*EXERCISE REQUIREMENTS*. Run through the data and copy out every line that mentions the word "looking".
┌──
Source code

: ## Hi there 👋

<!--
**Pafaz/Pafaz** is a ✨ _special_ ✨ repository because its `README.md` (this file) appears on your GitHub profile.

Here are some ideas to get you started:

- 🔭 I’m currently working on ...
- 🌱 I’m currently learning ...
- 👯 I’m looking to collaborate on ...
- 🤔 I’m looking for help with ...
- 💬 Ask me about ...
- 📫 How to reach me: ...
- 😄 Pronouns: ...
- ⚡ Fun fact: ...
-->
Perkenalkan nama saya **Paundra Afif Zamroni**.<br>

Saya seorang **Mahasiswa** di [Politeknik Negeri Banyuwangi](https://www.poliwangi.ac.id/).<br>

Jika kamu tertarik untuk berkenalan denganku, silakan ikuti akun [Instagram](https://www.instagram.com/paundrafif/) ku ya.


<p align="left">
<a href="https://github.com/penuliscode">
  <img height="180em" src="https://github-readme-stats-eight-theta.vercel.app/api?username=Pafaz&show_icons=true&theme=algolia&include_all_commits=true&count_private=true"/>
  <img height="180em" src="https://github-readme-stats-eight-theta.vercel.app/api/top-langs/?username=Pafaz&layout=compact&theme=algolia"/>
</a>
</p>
└──
*EXERCISE ANSWER*.
- 👯 I’m looking to collaborate on ...
- 🤔 I’m looking for help with ...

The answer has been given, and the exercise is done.